Похвалил качество швов — ровные да мелкие. Лямочки чуть коротковаты — чересчур тянут всё имеющееся вверх. Кончики шнурков в завязке на шее не закреплены — разлохматятся.
Аккуратненько лямочки с плечиков спустил — типа: чтоб не давили. Узелок на шее развязал — типа: чтоб не размохначивались. Отвороты развёл, рубаху раздёрнул. Хороший разрез на рубахе получился — шире плеч. Опустил неспешно по сторонам ей на локотки. Она… только вздохнула глубоко.
Глаза закрыла и головку запрокинула.
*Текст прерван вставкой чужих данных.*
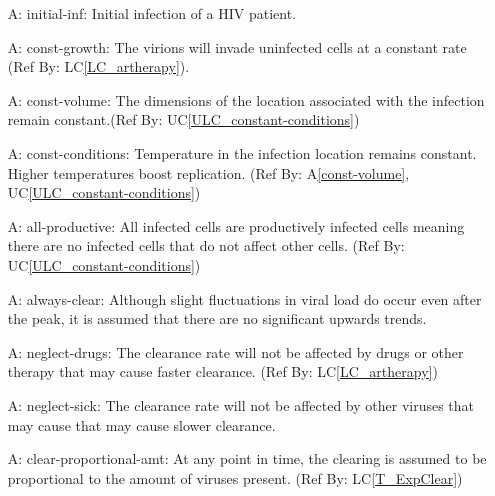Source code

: \documentclass[12pt]{article}
\newcounter{assumpnum} %
\newcommand{\aref}[1]{A\ref{#1}}
\newcommand{\lcref}[1]{LC\ref{#1}}
\newcommand{\ucref}[1]{UC\ref{#1}}
\begin{document}
\begin{itemize}

\item[A\refstepcounter{assumpnum}\theassumpnum \label{initial-inf}:]
initial-inf: Initial infection of a HIV patient.

\item[A\refstepcounter{assumpnum}\theassumpnum \label{const-growth}:]
const-growth: The virions will invade uninfected cells at a constant 
rate (Ref By: \lcref{LC_artherapy}).
  
\item[A\refstepcounter{assumpnum}\theassumpnum \label{const-volume}:]
const-volume: The dimensions of the location associated with the 
infection remain constant.(Ref By: \ucref{ULC_constant-conditions})
  
\item[A\refstepcounter{assumpnum}\theassumpnum \label{const-conditions}:]
const-conditions: Temperature in the infection location remains constant. 
Higher temperatures boost replication. (Ref By: \aref{const-volume}, 
\ucref{ULC_constant-conditions})\citep{10.1371/journal.ppat.1002792}

\item[A\refstepcounter{assumpnum}\theassumpnum \label{all-productive}:]
all-productive: All infected cells are productively infected cells 
meaning there are no infected cells that do not affect other cells. (Ref By: 
\ucref{ULC_constant-conditions})
  
\item[A\refstepcounter{assumpnum}\theassumpnum \label{always-clear}:]
always-clear: Although slight fluctuations in viral load do occur even 
after the peak, it is assumed that there are no significant upwards trends.
   
\item[A\refstepcounter{assumpnum}\theassumpnum \label{neglect-drugs}:]
neglect-drugs: The clearance rate will not be affected by drugs or other 
therapy that may cause faster clearance. (Ref By: \lcref{LC_artherapy})
  
\item[A\refstepcounter{assumpnum}\theassumpnum \label{neglect-sick}:]
neglect-sick: The clearance rate will not be affected by other viruses 
that may cause that may cause slower clearance.

\item[A\refstepcounter{assumpnum}\theassumpnum \label{clear-proportional-amt}:]
clear-proportional-amt: At any point in time, the clearing is assumed to be 
proportional to the amount of viruses present. (Ref By: \lcref{T_ExpClear})

\end{itemize}
\end{document}
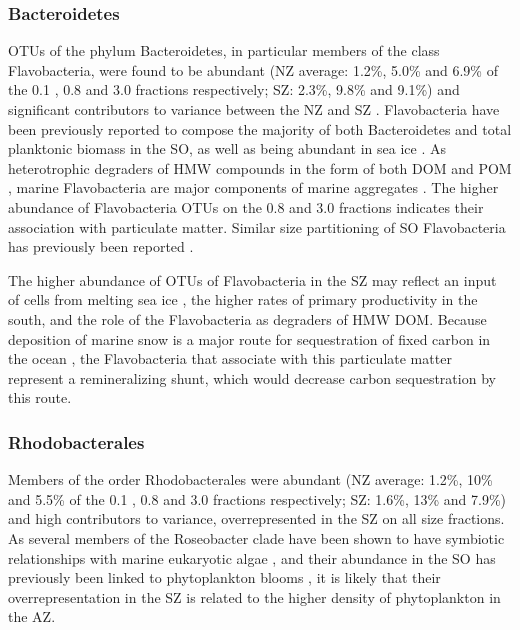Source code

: \subsubsection{Bacteroidetes}

OTUs of the phylum Bacteroidetes, in particular members of the class Flavobacteria, were found to be abundant (\ac{NZ} average: 1.2\%, 5.0\% and 6.9\% of the 0.1 \micron{}, 0.8 \micron{} and 3.0 \micron{} fractions respectively; SZ: 2.3\%, 9.8\% and 9.1\%) and significant contributors to variance between the \ac{NZ} and \ac{SZ} .
Flavobacteria have been previously reported to compose the majority of both Bacteroidetes \cite{Murray:2007db} and total planktonic biomass \cite{Abell:2005ji} in the \ac{SO}, as well as being abundant in sea ice \cite{Brown:2001hh}.
As heterotrophic degraders of \ac{HMW} compounds in the form of both \ac{DOM} and \ac{POM} \cite{Kirchman:2002ub}, marine Flavobacteria are major components of marine aggregates \cite{Rath:1998wm,Crump:1999wo,Zhang:2007fb}.
The higher abundance of Flavobacteria \acp{OTU} on the 0.8 \micron{} and 3.0 \micron{} fractions indicates their association with particulate matter.
Similar size partitioning of \ac{SO} Flavobacteria has previously been reported \cite{Abell:2005ji}.

The higher abundance of \acp{OTU} of Flavobacteria in the \ac{SZ} may reflect an input of cells from melting sea ice \cite{Brown:2001hh}, the higher rates of primary productivity in the south, and the role of the Flavobacteria as degraders of \ac{HMW} \ac{DOM}.
Because deposition of marine snow is a major route for sequestration of fixed carbon in the ocean \citep[e.g.][]{Hessen:2004vq}, the Flavobacteria that associate with this particulate matter represent a remineralizing shunt, which would decrease carbon sequestration by this route.

\subsubsection{Rhodobacterales}

Members of the order Rhodobacterales were abundant (\ac{NZ} average: 1.2\%, 10\% and 5.5\% of the 0.1 \micron{}, 0.8 \micron{} and 3.0 \micron{} fractions respectively; \ac{SZ}: 1.6\%, 13\% and 7.9\%) and high contributors to variance, overrepresented in the \ac{SZ} on all size fractions.
As several members of the Roseobacter clade have been shown to have symbiotic relationships with marine eukaryotic algae \cite{Anonymous:2005hd,WagnerDobler:2006kb}, and their abundance in the \ac{SO} has previously been linked to phytoplankton blooms \cite{West:2008kc,Obernosterer:2011df}, it is likely that their overrepresentation in the \ac{SZ} is related to the higher density of phytoplankton in the \ac{AZ}.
Дрожит вся, но ни уйти, ни прикрыться — и не пытается. Шейка открыта, ключицы ещё тоненькие, как у девочки. Но плечи уже округлились, не торчат остро. И ниже — хоть и невелики грудки, но белые и «жилка каждая видна».
Пейзаж… радует. Начал наглаживать. Сперва полотно, типа: а не кошлатится ли? Потом — что под ним. Типа: а не холодно ли? Служанка сунулась, было, в горницу. Я только глянул — исчезла даже без рыканья.
У Аннушки, конечно, против казначейши — и смотреть не на что. Так и я ж не в кино пришёл! А под моей рукой у неё всё сразу… таким тугим становится! Будто налитое. Соски — просто каменеют. В моих губах. Только провёл по сосочку — она так и обмякала в моих руках. Если бы не поддерживал за спинку — упала бы. Молчит и дышит.
Это дыхание женщины… Принимающей ласки и отдающейся этим ласкам… Ожидающей, предполагающей, ждущей прикосновения, ощущения, удовольствия… Жаждущей этого. Ещё не знающей точно: какое оно «это»? И тревожащейся: а оно получиться? А оно будет хорошо? Ещё острее, ещё приятнее, ещё… слаще?
Это дыхание на грани стона — самая прекрасная музыка, которую я слышал в жизни.